Land (Jan 2022)
Does the Accessibility of Regional Internal and External Traffic Play the Same Role in Achieving Anti-Poverty Goals?
Abstract
Traffic development can promote the flow of goods and people, which has long been widely considered to have a poverty reduction effect but, in fact, is not unbreakable. The development of traffic is similar to economic and social development, with internal and external characteristics, but few studies have explored the differences between the effects of their poverty reduction. Taking the land traffic of the Chengdu-Chongqing Economic Zone (CCEZ) as an example, this paper represents traffic accessibility at a county level by relying on the average internal and external travel times. Rural poverty was identified by the pentagon of livelihoods to measure the Multidimensional Development Index (MDI). Furthermore, a Geographically Weighted Regression (GWR) model was used to explore the relationship and spatial differentiation characteristics between county traffic accessibility and poverty.
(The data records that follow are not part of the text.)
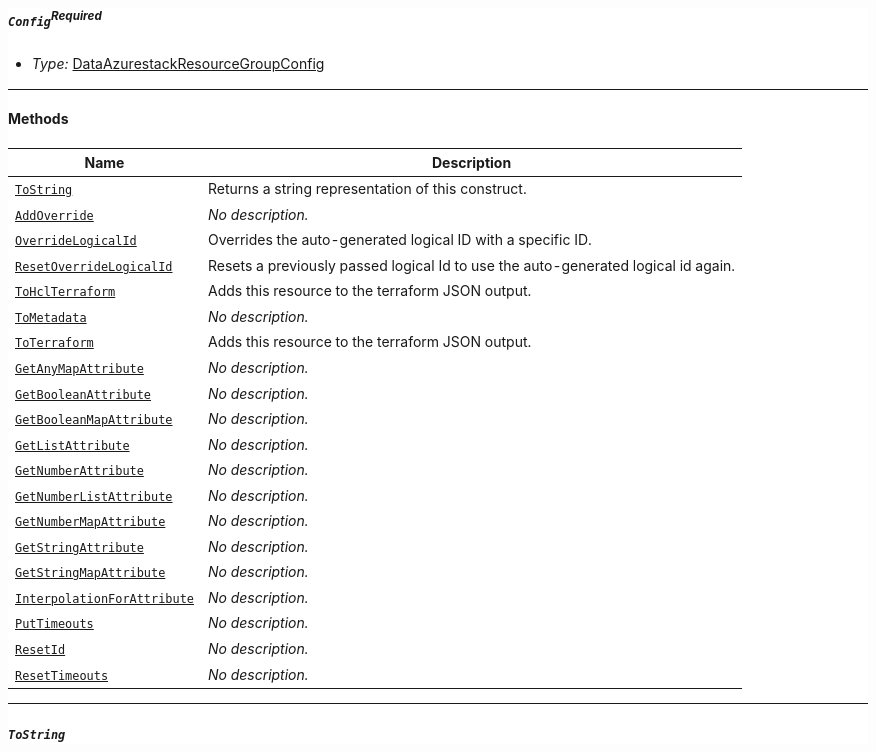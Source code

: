 
##### `Config`<sup>Required</sup> <a name="Config" id="@cdktf/provider-azurestack.dataAzurestackResourceGroup.DataAzurestackResourceGroup.Initializer.parameter.config"></a>

- *Type:* <a href="#@cdktf/provider-azurestack.dataAzurestackResourceGroup.DataAzurestackResourceGroupConfig">DataAzurestackResourceGroupConfig</a>

---

#### Methods <a name="Methods" id="Methods"></a>

| **Name** | **Description** |
| --- | --- |
| <code><a href="#@cdktf/provider-azurestack.dataAzurestackResourceGroup.DataAzurestackResourceGroup.toString">ToString</a></code> | Returns a string representation of this construct. |
| <code><a href="#@cdktf/provider-azurestack.dataAzurestackResourceGroup.DataAzurestackResourceGroup.addOverride">AddOverride</a></code> | *No description.* |
| <code><a href="#@cdktf/provider-azurestack.dataAzurestackResourceGroup.DataAzurestackResourceGroup.overrideLogicalId">OverrideLogicalId</a></code> | Overrides the auto-generated logical ID with a specific ID. |
| <code><a href="#@cdktf/provider-azurestack.dataAzurestackResourceGroup.DataAzurestackResourceGroup.resetOverrideLogicalId">ResetOverrideLogicalId</a></code> | Resets a previously passed logical Id to use the auto-generated logical id again. |
| <code><a href="#@cdktf/provider-azurestack.dataAzurestackResourceGroup.DataAzurestackResourceGroup.toHclTerraform">ToHclTerraform</a></code> | Adds this resource to the terraform JSON output. |
| <code><a href="#@cdktf/provider-azurestack.dataAzurestackResourceGroup.DataAzurestackResourceGroup.toMetadata">ToMetadata</a></code> | *No description.* |
| <code><a href="#@cdktf/provider-azurestack.dataAzurestackResourceGroup.DataAzurestackResourceGroup.toTerraform">ToTerraform</a></code> | Adds this resource to the terraform JSON output. |
| <code><a href="#@cdktf/provider-azurestack.dataAzurestackResourceGroup.DataAzurestackResourceGroup.getAnyMapAttribute">GetAnyMapAttribute</a></code> | *No description.* |
| <code><a href="#@cdktf/provider-azurestack.dataAzurestackResourceGroup.DataAzurestackResourceGroup.getBooleanAttribute">GetBooleanAttribute</a></code> | *No description.* |
| <code><a href="#@cdktf/provider-azurestack.dataAzurestackResourceGroup.DataAzurestackResourceGroup.getBooleanMapAttribute">GetBooleanMapAttribute</a></code> | *No description.* |
| <code><a href="#@cdktf/provider-azurestack.dataAzurestackResourceGroup.DataAzurestackResourceGroup.getListAttribute">GetListAttribute</a></code> | *No description.* |
| <code><a href="#@cdktf/provider-azurestack.dataAzurestackResourceGroup.DataAzurestackResourceGroup.getNumberAttribute">GetNumberAttribute</a></code> | *No description.* |
| <code><a href="#@cdktf/provider-azurestack.dataAzurestackResourceGroup.DataAzurestackResourceGroup.getNumberListAttribute">GetNumberListAttribute</a></code> | *No description.* |
| <code><a href="#@cdktf/provider-azurestack.dataAzurestackResourceGroup.DataAzurestackResourceGroup.getNumberMapAttribute">GetNumberMapAttribute</a></code> | *No description.* |
| <code><a href="#@cdktf/provider-azurestack.dataAzurestackResourceGroup.DataAzurestackResourceGroup.getStringAttribute">GetStringAttribute</a></code> | *No description.* |
| <code><a href="#@cdktf/provider-azurestack.dataAzurestackResourceGroup.DataAzurestackResourceGroup.getStringMapAttribute">GetStringMapAttribute</a></code> | *No description.* |
| <code><a href="#@cdktf/provider-azurestack.dataAzurestackResourceGroup.DataAzurestackResourceGroup.interpolationForAttribute">InterpolationForAttribute</a></code> | *No description.* |
| <code><a href="#@cdktf/provider-azurestack.dataAzurestackResourceGroup.DataAzurestackResourceGroup.putTimeouts">PutTimeouts</a></code> | *No description.* |
| <code><a href="#@cdktf/provider-azurestack.dataAzurestackResourceGroup.DataAzurestackResourceGroup.resetId">ResetId</a></code> | *No description.* |
| <code><a href="#@cdktf/provider-azurestack.dataAzurestackResourceGroup.DataAzurestackResourceGroup.resetTimeouts">ResetTimeouts</a></code> | *No description.* |

---

##### `ToString` <a name="ToString" id="@cdktf/provider-azurestack.dataAzurestackResourceGroup.DataAzurestackResourceGroup.toString"></a>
The results show that the traffic accessibility of the counties in the CCEZ was quite different. The average internal travel time was between 0.16 and 7 h, and the average external travel time was between 4.2 and 10.6 h. The radiation gradient structure centered on Chengdu municipal districts and the Chongqing main urban area, and the accessibility level needed to be improved. Furthermore, the MDI values of each county in the CCEZ showed the structural characteristics of “large bottom and small top”; additionally, the higher the high-value group of MDI, the stronger the spatial aggregation and the more obvious the characteristics of regional differentiation. Finally, the relationship between traffic accessibility and poverty in counties cannot be generalized. The improvement of external traffic accessibility obviously helped to improve the poverty situation in the CCEZ; the improvement of internal traffic accessibility had a multidimensional impact, but it was mainly due to the occupation or spillover of livelihood capital in rural areas; counties accounting for 82.74% would even reduce the MDI and, thus, aggravate poverty.